Литература здесь играет первую роль. Музыка тоже очень важна, она, как говорится, формирует настроение. Она непосредственно не разговаривает человеческим языком, и поэтому нелегко различить хорошее и плохое, тут возможно очень разное отношение. Оно зависит и от автора, но зависит и от слушателя. Многое здесь крайне субъективно. Допустим, ответственный партиец включил радио, чтобы послушать музыку, а она ему не понравилась или же настроение было скверным, и он выключил приемник. Потом выяснилось, что ее автор – Чайковский или, допустим, Прокофьев. Как отнестись к данному творению? Тут имеют значение и обстановка, и внутренняя содержательность слушателя, и его воспитание, и многое иное. Получается, что решение надо выносить через понятия «нравится», «не очень нравится», «не нравится». А результат потом скажется и на судьбе автора, и на всем обществе, которое может нечаянно лишиться прекрасного творения. Как избежать «вкусовщины»? Особенно если учесть, что одно и то же сочинение может в различные периоды жизни вызывать несовпадающие впечатления. Несколько легче с творениями писателя. Этот труженик работает, как каменщик или даже как токарь, шлифуя свое произведение с разных сторон. Он автоматически вторгается во все сферы общественной жизни, выражая отношение к ним через своих персонажей, так что в литературе даже не очень умному человеку порой становится все ясно. Сложнее оценить произведение композитора, художника.

Главный вопрос здесь в мере терпимости к произведениям, которые лично кому-то не нравились или нравились.

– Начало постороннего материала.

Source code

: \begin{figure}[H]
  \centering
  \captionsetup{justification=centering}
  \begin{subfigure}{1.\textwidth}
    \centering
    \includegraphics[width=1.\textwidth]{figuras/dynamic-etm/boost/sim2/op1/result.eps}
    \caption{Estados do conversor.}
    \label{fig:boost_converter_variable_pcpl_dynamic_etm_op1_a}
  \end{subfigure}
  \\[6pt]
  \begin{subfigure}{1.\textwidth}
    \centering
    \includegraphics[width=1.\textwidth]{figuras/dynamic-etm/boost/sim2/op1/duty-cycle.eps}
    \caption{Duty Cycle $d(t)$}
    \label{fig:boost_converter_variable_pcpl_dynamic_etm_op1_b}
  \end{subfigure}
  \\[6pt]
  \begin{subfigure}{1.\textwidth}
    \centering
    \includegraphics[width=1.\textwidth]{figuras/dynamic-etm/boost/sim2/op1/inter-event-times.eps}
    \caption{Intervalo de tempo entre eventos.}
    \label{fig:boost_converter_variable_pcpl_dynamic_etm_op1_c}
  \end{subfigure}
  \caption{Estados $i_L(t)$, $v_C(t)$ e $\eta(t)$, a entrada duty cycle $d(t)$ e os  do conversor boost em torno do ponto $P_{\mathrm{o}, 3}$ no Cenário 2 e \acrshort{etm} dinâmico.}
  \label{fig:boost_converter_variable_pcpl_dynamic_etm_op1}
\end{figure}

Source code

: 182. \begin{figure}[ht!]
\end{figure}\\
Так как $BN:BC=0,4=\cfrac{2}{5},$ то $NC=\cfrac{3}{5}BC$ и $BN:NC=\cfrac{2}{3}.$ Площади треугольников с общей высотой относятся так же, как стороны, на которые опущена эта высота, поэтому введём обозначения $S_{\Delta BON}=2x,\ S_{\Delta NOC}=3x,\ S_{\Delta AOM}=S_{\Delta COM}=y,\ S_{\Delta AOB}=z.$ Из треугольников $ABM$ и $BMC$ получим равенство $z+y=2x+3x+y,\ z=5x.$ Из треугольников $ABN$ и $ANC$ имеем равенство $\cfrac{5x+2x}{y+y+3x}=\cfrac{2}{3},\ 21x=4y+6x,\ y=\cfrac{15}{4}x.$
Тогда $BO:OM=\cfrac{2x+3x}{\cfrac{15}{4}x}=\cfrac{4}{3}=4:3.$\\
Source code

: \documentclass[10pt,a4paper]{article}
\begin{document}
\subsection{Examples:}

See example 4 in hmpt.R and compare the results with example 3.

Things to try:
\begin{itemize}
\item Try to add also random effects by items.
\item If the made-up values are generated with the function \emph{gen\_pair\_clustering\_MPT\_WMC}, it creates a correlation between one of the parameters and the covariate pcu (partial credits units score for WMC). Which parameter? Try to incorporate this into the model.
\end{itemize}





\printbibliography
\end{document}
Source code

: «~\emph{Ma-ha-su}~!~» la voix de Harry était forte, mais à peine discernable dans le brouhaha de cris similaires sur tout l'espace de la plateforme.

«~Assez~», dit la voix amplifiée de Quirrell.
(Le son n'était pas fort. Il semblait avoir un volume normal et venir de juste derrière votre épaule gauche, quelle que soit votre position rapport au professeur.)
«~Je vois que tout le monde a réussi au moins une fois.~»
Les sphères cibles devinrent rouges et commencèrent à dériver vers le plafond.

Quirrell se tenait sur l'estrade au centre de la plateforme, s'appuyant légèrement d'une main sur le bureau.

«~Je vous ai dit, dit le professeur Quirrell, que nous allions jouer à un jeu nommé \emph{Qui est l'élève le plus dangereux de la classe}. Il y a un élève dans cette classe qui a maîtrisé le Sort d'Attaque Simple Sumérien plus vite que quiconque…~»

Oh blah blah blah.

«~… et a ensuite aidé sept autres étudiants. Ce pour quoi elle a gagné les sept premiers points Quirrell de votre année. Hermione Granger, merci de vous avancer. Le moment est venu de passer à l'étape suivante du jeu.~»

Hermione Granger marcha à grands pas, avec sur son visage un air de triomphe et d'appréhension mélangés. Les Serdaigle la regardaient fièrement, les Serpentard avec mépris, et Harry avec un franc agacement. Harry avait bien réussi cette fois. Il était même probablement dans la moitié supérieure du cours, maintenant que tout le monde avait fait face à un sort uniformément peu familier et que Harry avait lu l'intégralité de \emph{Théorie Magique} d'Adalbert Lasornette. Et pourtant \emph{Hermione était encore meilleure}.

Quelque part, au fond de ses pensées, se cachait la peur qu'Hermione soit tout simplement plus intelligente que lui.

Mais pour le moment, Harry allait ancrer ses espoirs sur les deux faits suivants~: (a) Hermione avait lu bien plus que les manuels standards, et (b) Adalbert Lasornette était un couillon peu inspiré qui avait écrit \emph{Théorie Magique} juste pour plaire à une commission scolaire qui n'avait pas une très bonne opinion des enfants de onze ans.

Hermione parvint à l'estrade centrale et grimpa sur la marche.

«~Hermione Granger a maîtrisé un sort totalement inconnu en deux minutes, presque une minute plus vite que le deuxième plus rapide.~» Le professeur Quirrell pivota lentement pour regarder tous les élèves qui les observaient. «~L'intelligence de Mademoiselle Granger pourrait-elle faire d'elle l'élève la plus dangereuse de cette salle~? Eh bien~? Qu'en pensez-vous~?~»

Без терпимости к творчеству художник жить не может. Если одно какое-то лицо или группа лиц начнет определять, что хорошо, а что дурно в вопросах искусства, уже плохо. Особенно плохо, если это направлено против целого жанра. Здесь много субъективного. К примеру, в восприятии звука, восприятии музыкальной мелодии. Судить, осуждать – значит проявлять субъективное отношение. Субъективизм сковывает, не дает развернуться, показать себя ни художникам, ни писателям.

Хочу вернуться к тому, как относился Сталин ко всем видам интеллигентного труда. Он понимал их общественное значение. Но главным оказывалось то, насколько он был снисходителен, терпим, уважителен в каждом конкретном случае. Сталин был весь начинен субъективизмом. Между тем от одного его слова зависело будущее любого человека. Его субъективизм иногда способствовал развитию каких-то творческих направлений, а иногда сковывал, не давал развернуться и показать себя или даже приводил к гибели и людей, и их творения. Были ли, допустим, такие писатели, которые не чувствовали этого гнета, трудились без всяких внешних и внутренних ограничений? Мне трудно говорить за них. Пусть скажут они сами, я думаю, что вряд ли. Ведь Сталин был деспотом, и его воля определяла всю государственную политику. А все деспоты хорошо относились к литераторам лишь при условии, если те хорошо писали о них и их эпохе. Сошлюсь на общеизвестный пример. Зачем Николай Первый терзал Пушкина?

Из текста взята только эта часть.